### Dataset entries
**********
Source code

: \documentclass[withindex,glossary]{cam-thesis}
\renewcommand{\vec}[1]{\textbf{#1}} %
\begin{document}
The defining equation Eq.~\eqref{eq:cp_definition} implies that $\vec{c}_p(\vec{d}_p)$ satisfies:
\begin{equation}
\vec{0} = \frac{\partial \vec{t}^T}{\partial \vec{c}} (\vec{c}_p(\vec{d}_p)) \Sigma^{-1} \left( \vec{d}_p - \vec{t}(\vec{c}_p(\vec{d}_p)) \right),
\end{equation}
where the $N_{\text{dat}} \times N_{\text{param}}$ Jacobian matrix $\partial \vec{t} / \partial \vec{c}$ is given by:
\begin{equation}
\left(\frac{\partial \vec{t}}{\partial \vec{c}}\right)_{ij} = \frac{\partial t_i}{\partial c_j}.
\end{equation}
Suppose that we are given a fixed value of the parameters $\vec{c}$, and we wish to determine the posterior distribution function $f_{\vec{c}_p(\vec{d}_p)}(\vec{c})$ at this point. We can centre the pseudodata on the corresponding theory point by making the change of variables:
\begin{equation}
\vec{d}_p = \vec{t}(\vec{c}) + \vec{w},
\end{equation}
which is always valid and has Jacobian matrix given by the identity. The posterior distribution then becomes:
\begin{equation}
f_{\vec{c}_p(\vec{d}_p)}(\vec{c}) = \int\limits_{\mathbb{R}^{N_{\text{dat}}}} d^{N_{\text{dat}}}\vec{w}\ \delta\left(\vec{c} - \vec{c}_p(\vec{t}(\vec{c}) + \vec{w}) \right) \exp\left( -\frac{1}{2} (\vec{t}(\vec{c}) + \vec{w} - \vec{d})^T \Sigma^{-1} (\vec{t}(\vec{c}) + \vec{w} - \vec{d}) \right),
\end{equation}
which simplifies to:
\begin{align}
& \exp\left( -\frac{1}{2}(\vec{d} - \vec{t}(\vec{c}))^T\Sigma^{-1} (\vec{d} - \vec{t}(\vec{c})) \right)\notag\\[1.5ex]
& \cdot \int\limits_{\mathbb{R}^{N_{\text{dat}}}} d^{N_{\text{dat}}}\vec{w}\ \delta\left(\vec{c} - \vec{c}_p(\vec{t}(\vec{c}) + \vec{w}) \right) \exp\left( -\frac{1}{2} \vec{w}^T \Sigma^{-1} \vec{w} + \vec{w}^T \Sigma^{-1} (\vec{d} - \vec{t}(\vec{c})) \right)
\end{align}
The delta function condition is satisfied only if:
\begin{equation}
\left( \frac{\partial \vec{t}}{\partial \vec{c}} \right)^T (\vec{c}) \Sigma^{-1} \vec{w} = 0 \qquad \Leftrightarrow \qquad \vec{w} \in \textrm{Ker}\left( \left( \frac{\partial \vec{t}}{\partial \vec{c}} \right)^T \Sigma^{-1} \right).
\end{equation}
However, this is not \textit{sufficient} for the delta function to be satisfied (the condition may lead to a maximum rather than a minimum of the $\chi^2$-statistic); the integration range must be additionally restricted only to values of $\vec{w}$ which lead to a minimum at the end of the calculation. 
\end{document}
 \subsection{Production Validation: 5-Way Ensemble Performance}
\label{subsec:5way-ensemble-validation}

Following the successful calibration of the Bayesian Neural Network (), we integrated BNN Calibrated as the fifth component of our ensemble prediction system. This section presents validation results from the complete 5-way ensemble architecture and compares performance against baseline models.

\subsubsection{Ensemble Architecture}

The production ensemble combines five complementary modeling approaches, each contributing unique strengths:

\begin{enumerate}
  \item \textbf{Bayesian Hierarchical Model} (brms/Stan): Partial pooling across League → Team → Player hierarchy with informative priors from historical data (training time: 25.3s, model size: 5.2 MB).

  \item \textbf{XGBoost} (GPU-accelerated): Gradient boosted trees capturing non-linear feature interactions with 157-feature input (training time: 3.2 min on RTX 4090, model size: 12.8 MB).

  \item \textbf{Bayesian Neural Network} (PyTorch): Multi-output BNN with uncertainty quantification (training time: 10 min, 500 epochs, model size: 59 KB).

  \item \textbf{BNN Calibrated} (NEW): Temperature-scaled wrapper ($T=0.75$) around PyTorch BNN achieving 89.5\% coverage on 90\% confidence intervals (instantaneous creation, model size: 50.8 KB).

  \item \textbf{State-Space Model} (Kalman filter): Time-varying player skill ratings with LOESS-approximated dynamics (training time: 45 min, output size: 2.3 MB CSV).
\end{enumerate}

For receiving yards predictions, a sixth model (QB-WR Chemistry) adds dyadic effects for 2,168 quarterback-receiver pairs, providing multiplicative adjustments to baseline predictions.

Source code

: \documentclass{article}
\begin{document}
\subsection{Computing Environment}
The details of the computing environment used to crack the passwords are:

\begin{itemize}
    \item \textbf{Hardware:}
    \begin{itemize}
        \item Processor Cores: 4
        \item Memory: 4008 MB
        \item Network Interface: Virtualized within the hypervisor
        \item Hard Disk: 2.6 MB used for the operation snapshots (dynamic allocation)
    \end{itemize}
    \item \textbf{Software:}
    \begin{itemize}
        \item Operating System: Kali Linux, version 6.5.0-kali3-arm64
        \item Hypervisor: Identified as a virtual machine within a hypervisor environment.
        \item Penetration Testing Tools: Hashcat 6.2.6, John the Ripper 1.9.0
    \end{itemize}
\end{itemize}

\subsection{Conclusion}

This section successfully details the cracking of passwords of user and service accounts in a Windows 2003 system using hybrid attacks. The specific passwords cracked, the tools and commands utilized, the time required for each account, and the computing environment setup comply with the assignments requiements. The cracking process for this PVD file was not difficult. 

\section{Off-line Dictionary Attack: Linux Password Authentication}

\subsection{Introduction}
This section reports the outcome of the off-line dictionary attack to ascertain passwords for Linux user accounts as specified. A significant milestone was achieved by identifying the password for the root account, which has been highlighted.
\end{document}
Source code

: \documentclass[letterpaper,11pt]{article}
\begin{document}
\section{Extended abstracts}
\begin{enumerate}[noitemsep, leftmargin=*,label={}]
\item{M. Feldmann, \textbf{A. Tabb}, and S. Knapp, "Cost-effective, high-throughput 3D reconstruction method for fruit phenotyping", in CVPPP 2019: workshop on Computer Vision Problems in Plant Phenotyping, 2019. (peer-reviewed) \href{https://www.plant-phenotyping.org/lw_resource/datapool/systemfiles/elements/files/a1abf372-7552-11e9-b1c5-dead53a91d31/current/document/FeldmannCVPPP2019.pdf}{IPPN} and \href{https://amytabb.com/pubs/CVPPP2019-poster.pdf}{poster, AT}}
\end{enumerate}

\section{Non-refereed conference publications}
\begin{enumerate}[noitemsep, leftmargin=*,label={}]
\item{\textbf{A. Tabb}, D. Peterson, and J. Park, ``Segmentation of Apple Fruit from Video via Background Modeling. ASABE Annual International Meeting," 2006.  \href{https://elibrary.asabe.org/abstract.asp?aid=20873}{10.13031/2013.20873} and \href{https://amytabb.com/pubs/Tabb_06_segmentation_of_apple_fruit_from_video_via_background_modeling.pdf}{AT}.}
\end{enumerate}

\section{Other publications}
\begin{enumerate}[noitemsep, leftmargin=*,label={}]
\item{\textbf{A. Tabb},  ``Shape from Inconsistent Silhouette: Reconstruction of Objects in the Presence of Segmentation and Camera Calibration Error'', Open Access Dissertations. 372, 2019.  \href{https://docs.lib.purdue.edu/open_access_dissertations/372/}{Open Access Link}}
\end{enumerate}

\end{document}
**********
### Prompt
The records above are to be transcribed exactly, with nothing left out.

### Response below
Source code

: \documentclass[withindex,glossary]{cam-thesis}
\renewcommand{\vec}[1]{\textbf{#1}} %
\begin{document}
The defining equation Eq.~\eqref{eq:cp_definition} implies that $\vec{c}_p(\vec{d}_p)$ satisfies:
\begin{equation}
\vec{0} = \frac{\partial \vec{t}^T}{\partial \vec{c}} (\vec{c}_p(\vec{d}_p)) \Sigma^{-1} \left( \vec{d}_p - \vec{t}(\vec{c}_p(\vec{d}_p)) \right),
\end{equation}
where the $N_{\text{dat}} \times N_{\text{param}}$ Jacobian matrix $\partial \vec{t} / \partial \vec{c}$ is given by:
\begin{equation}
\left(\frac{\partial \vec{t}}{\partial \vec{c}}\right)_{ij} = \frac{\partial t_i}{\partial c_j}.
\end{equation}
Suppose that we are given a fixed value of the parameters $\vec{c}$, and we wish to determine the posterior distribution function $f_{\vec{c}_p(\vec{d}_p)}(\vec{c})$ at this point. We can centre the pseudodata on the corresponding theory point by making the change of variables:
\begin{equation}
\vec{d}_p = \vec{t}(\vec{c}) + \vec{w},
\end{equation}
which is always valid and has Jacobian matrix given by the identity. The posterior distribution then becomes:
\begin{equation}
f_{\vec{c}_p(\vec{d}_p)}(\vec{c}) = \int\limits_{\mathbb{R}^{N_{\text{dat}}}} d^{N_{\text{dat}}}\vec{w}\ \delta\left(\vec{c} - \vec{c}_p(\vec{t}(\vec{c}) + \vec{w}) \right) \exp\left( -\frac{1}{2} (\vec{t}(\vec{c}) + \vec{w} - \vec{d})^T \Sigma^{-1} (\vec{t}(\vec{c}) + \vec{w} - \vec{d}) \right),
\end{equation}
which simplifies to:
\begin{align}
& \exp\left( -\frac{1}{2}(\vec{d} - \vec{t}(\vec{c}))^T\Sigma^{-1} (\vec{d} - \vec{t}(\vec{c})) \right)\notag\\[1.5ex]
& \cdot \int\limits_{\mathbb{R}^{N_{\text{dat}}}} d^{N_{\text{dat}}}\vec{w}\ \delta\left(\vec{c} - \vec{c}_p(\vec{t}(\vec{c}) + \vec{w}) \right) \exp\left( -\frac{1}{2} \vec{w}^T \Sigma^{-1} \vec{w} + \vec{w}^T \Sigma^{-1} (\vec{d} - \vec{t}(\vec{c})) \right)
\end{align}
The delta function condition is satisfied only if:
\begin{equation}
\left( \frac{\partial \vec{t}}{\partial \vec{c}} \right)^T (\vec{c}) \Sigma^{-1} \vec{w} = 0 \qquad \Leftrightarrow \qquad \vec{w} \in \textrm{Ker}\left( \left( \frac{\partial \vec{t}}{\partial \vec{c}} \right)^T \Sigma^{-1} \right).
\end{equation}
However, this is not \textit{sufficient} for the delta function to be satisfied (the condition may lead to a maximum rather than a minimum of the $\chi^2$-statistic); the integration range must be additionally restricted only to values of $\vec{w}$ which lead to a minimum at the end of the calculation. 
\end{document}
 \subsection{Production Validation: 5-Way Ensemble Performance}
\label{subsec:5way-ensemble-validation}

Following the successful calibration of the Bayesian Neural Network (), we integrated BNN Calibrated as the fifth component of our ensemble prediction system. This section presents validation results from the complete 5-way ensemble architecture and compares performance against baseline models.

\subsubsection{Ensemble Architecture}

The production ensemble combines five complementary modeling approaches, each contributing unique strengths:

\begin{enumerate}
  \item \textbf{Bayesian Hierarchical Model} (brms/Stan): Partial pooling across League → Team → Player hierarchy with informative priors from historical data (training time: 25.3s, model size: 5.2 MB).

  \item \textbf{XGBoost} (GPU-accelerated): Gradient boosted trees capturing non-linear feature interactions with 157-feature input (training time: 3.2 min on RTX 4090, model size: 12.8 MB).

  \item \textbf{Bayesian Neural Network} (PyTorch): Multi-output BNN with uncertainty quantification (training time: 10 min, 500 epochs, model size: 59 KB).

  \item \textbf{BNN Calibrated} (NEW): Temperature-scaled wrapper ($T=0.75$) around PyTorch BNN achieving 89.5\% coverage on 90\% confidence intervals (instantaneous creation, model size: 50.8 KB).

  \item \textbf{State-Space Model} (Kalman filter): Time-varying player skill ratings with LOESS-approximated dynamics (training time: 45 min, output size: 2.3 MB CSV).
\end{enumerate}

For receiving yards predictions, a sixth model (QB-WR Chemistry) adds dyadic effects for 2,168 quarterback-receiver pairs, providing multiplicative adjustments to baseline predictions.

Source code

: \documentclass{article}
\begin{document}
\subsection{Computing Environment}
The details of the computing environment used to crack the passwords are:

\begin{itemize}
    \item \textbf{Hardware:}
    \begin{itemize}
        \item Processor Cores: 4
        \item Memory: 4008 MB
        \item Network Interface: Virtualized within the hypervisor
        \item Hard Disk: 2.6 MB used for the operation snapshots (dynamic allocation)
    \end{itemize}
    \item \textbf{Software:}
    \begin{itemize}
        \item Operating System: Kali Linux, version 6.5.0-kali3-arm64
        \item Hypervisor: Identified as a virtual machine within a hypervisor environment.
        \item Penetration Testing Tools: Hashcat 6.2.6, John the Ripper 1.9.0
    \end{itemize}
\end{itemize}

\subsection{Conclusion}

This section successfully details the cracking of passwords of user and service accounts in a Windows 2003 system using hybrid attacks. The specific passwords cracked, the tools and commands utilized, the time required for each account, and the computing environment setup comply with the assignments requiements. The cracking process for this PVD file was not difficult. 

\section{Off-line Dictionary Attack: Linux Password Authentication}

\subsection{Introduction}
This section reports the outcome of the off-line dictionary attack to ascertain passwords for Linux user accounts as specified. A significant milestone was achieved by identifying the password for the root account, which has been highlighted.
\end{document}
Source code

: \documentclass[letterpaper,11pt]{article}
\begin{document}
\section{Extended abstracts}
\begin{enumerate}[noitemsep, leftmargin=*,label={}]
\item{M. Feldmann, \textbf{A. Tabb}, and S. Knapp, "Cost-effective, high-throughput 3D reconstruction method for fruit phenotyping", in CVPPP 2019: workshop on Computer Vision Problems in Plant Phenotyping, 2019. (peer-reviewed) \href{https://www.plant-phenotyping.org/lw_resource/datapool/systemfiles/elements/files/a1abf372-7552-11e9-b1c5-dead53a91d31/current/document/FeldmannCVPPP2019.pdf}{IPPN} and \href{https://amytabb.com/pubs/CVPPP2019-poster.pdf}{poster, AT}}
\end{enumerate}

\section{Non-refereed conference publications}
\begin{enumerate}[noitemsep, leftmargin=*,label={}]
\item{\textbf{A. Tabb}, D. Peterson, and J. Park, ``Segmentation of Apple Fruit from Video via Background Modeling. ASABE Annual International Meeting," 2006.  \href{https://elibrary.asabe.org/abstract.asp?aid=20873}{10.13031/2013.20873} and \href{https://amytabb.com/pubs/Tabb_06_segmentation_of_apple_fruit_from_video_via_background_modeling.pdf}{AT}.}
\end{enumerate}

\section{Other publications}
\begin{enumerate}[noitemsep, leftmargin=*,label={}]
\item{\textbf{A. Tabb},  ``Shape from Inconsistent Silhouette: Reconstruction of Objects in the Presence of Segmentation and Camera Calibration Error'', Open Access Dissertations. 372, 2019.  \href{https://docs.lib.purdue.edu/open_access_dissertations/372/}{Open Access Link}}
\end{enumerate}

\end{document}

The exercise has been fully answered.